The task: Print only the lines below from the one with "## Install the" to the one with "### Задание 8.", both included, exactly as they stand. Leave pictures out.
· · · ·
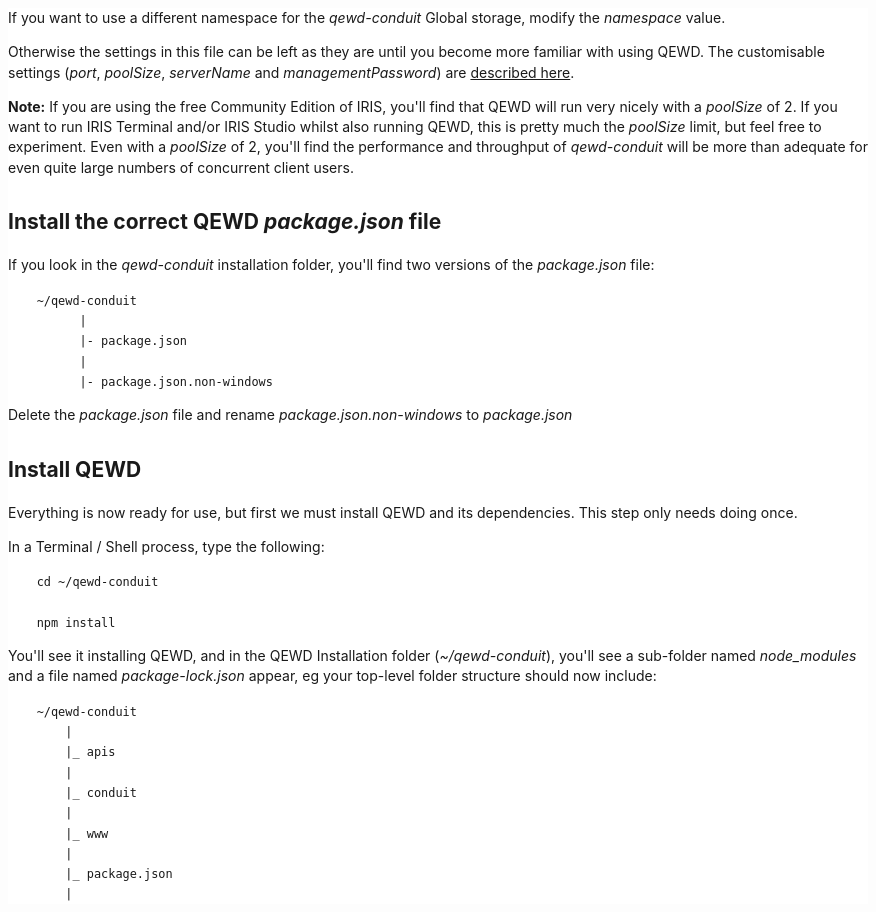 If you want to
use a different namespace for the *qewd-conduit* Global storage, 
modify the *namespace* value.

Otherwise the settings in this file can be left as they are until you
become more familiar with using QEWD.  The customisable settings
(*port*, *poolSize*, *serverName* and *managementPassword*) are
[described here](./CONFIG.md).

 **Note:** If you are using the free Community Edition of IRIS, you'll find that QEWD will
run very nicely with a *poolSize* of 2.  If you want to run IRIS Terminal and/or
IRIS Studio whilst also running QEWD, this is pretty much the *poolSize* limit,
but feel free to experiment.  Even with a *poolSize* of 2, you'll find the
performance and throughput of *qewd-conduit* will be more than adequate for even
quite large numbers of concurrent client users.


## Install the correct QEWD *package.json* file

If you look in the *qewd-conduit* installation folder, you'll find two versions of
the *package.json* file:


        ~/qewd-conduit
              |
              |- package.json
              |
              |- package.json.non-windows


Delete the *package.json* file and rename *package.json.non-windows* to *package.json*


## Install QEWD

Everything is now ready for use, but first we must install QEWD and its
dependencies. This step only needs doing once.


In a Terminal / Shell process, type the following:


        cd ~/qewd-conduit

        npm install


You'll see it installing QEWD, and in the QEWD Installation folder (*~/qewd-conduit*), 
you'll see a sub-folder named *node_modules* and a file named *package-lock.json* appear, 
eg your top-level folder structure should now include:


        ~/qewd-conduit
            |
            |_ apis
            |
            |_ conduit
            |
            |_ www
            |
            |_ package.json
            |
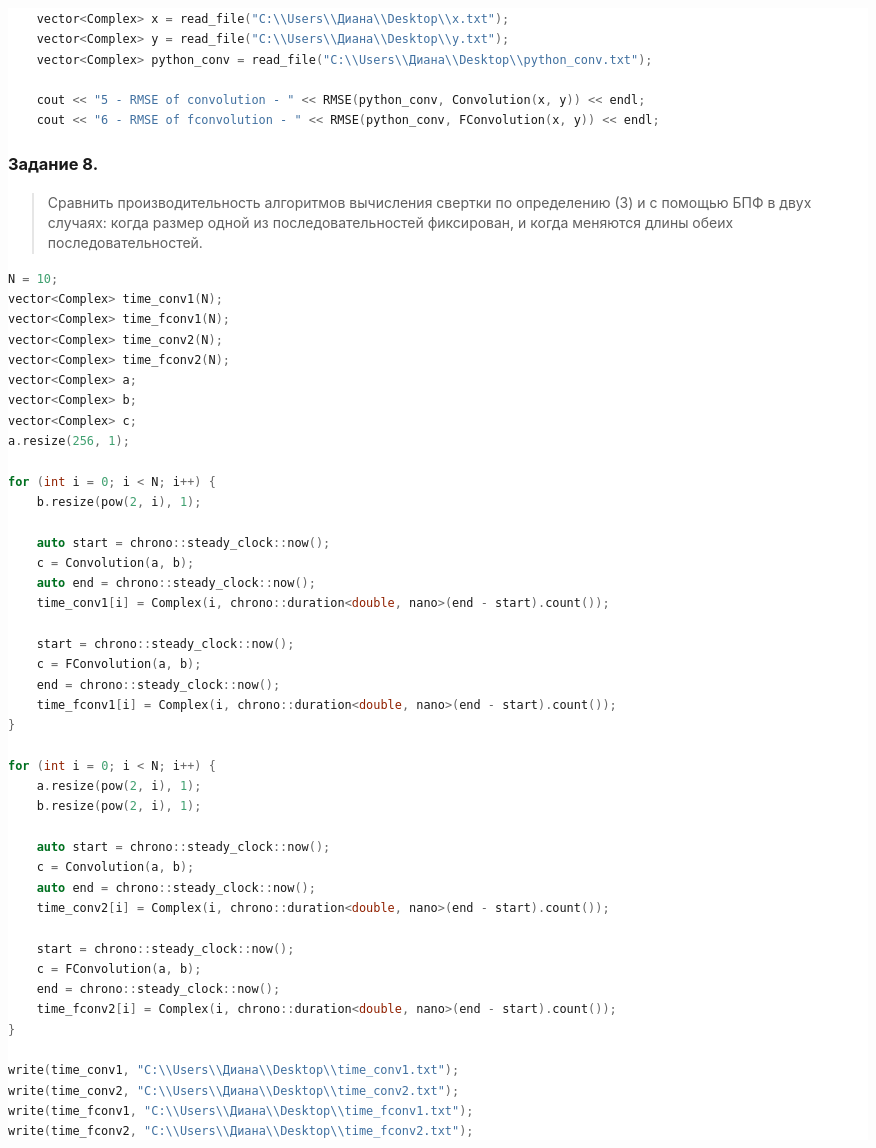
 ```c++
    vector<Complex> x = read_file("C:\\Users\\Диана\\Desktop\\x.txt");
    vector<Complex> y = read_file("C:\\Users\\Диана\\Desktop\\y.txt");
    vector<Complex> python_conv = read_file("C:\\Users\\Диана\\Desktop\\python_conv.txt");

    cout << "5 - RMSE of convolution - " << RMSE(python_conv, Convolution(x, y)) << endl;
    cout << "6 - RMSE of fconvolution - " << RMSE(python_conv, FConvolution(x, y)) << endl;
```
### Задание 8.
  > Сравнить производительность алгоритмов вычисления свертки по
  определению (3) и с помощью БПФ в двух случаях: когда размер одной из
  последовательностей фиксирован, и когда меняются длины обеих
  последовательностей.
```c++
N = 10;
vector<Complex> time_conv1(N);
vector<Complex> time_fconv1(N);
vector<Complex> time_conv2(N);
vector<Complex> time_fconv2(N);
vector<Complex> a;
vector<Complex> b;
vector<Complex> c;
a.resize(256, 1);

for (int i = 0; i < N; i++) {
    b.resize(pow(2, i), 1);

    auto start = chrono::steady_clock::now();
    c = Convolution(a, b);
    auto end = chrono::steady_clock::now();
    time_conv1[i] = Complex(i, chrono::duration<double, nano>(end - start).count());

    start = chrono::steady_clock::now();
    c = FConvolution(a, b);
    end = chrono::steady_clock::now();
    time_fconv1[i] = Complex(i, chrono::duration<double, nano>(end - start).count());
}

for (int i = 0; i < N; i++) {
    a.resize(pow(2, i), 1);
    b.resize(pow(2, i), 1);

    auto start = chrono::steady_clock::now();
    c = Convolution(a, b);
    auto end = chrono::steady_clock::now();
    time_conv2[i] = Complex(i, chrono::duration<double, nano>(end - start).count());

    start = chrono::steady_clock::now();
    c = FConvolution(a, b);
    end = chrono::steady_clock::now();
    time_fconv2[i] = Complex(i, chrono::duration<double, nano>(end - start).count());
}

write(time_conv1, "C:\\Users\\Диана\\Desktop\\time_conv1.txt");
write(time_conv2, "C:\\Users\\Диана\\Desktop\\time_conv2.txt");
write(time_fconv1, "C:\\Users\\Диана\\Desktop\\time_fconv1.txt");
write(time_fconv2, "C:\\Users\\Диана\\Desktop\\time_fconv2.txt");
```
· · · ·
Task result:
## Install the correct QEWD *package.json* file

If you look in the *qewd-conduit* installation folder, you'll find two versions of
the *package.json* file:


        ~/qewd-conduit
              |
              |- package.json
              |
              |- package.json.non-windows


Delete the *package.json* file and rename *package.json.non-windows* to *package.json*


## Install QEWD

Everything is now ready for use, but first we must install QEWD and its
dependencies. This step only needs doing once.


In a Terminal / Shell process, type the following:


        cd ~/qewd-conduit

        npm install


You'll see it installing QEWD, and in the QEWD Installation folder (*~/qewd-conduit*), 
you'll see a sub-folder named *node_modules* and a file named *package-lock.json* appear, 
eg your top-level folder structure should now include:


        ~/qewd-conduit
            |
            |_ apis
            |
            |_ conduit
            |
            |_ www
            |
            |_ package.json
            |
 ```c++
    vector<Complex> x = read_file("C:\\Users\\Диана\\Desktop\\x.txt");
    vector<Complex> y = read_file("C:\\Users\\Диана\\Desktop\\y.txt");
    vector<Complex> python_conv = read_file("C:\\Users\\Диана\\Desktop\\python_conv.txt");

    cout << "5 - RMSE of convolution - " << RMSE(python_conv, Convolution(x, y)) << endl;
    cout << "6 - RMSE of fconvolution - " << RMSE(python_conv, FConvolution(x, y)) << endl;
```
### Задание 8.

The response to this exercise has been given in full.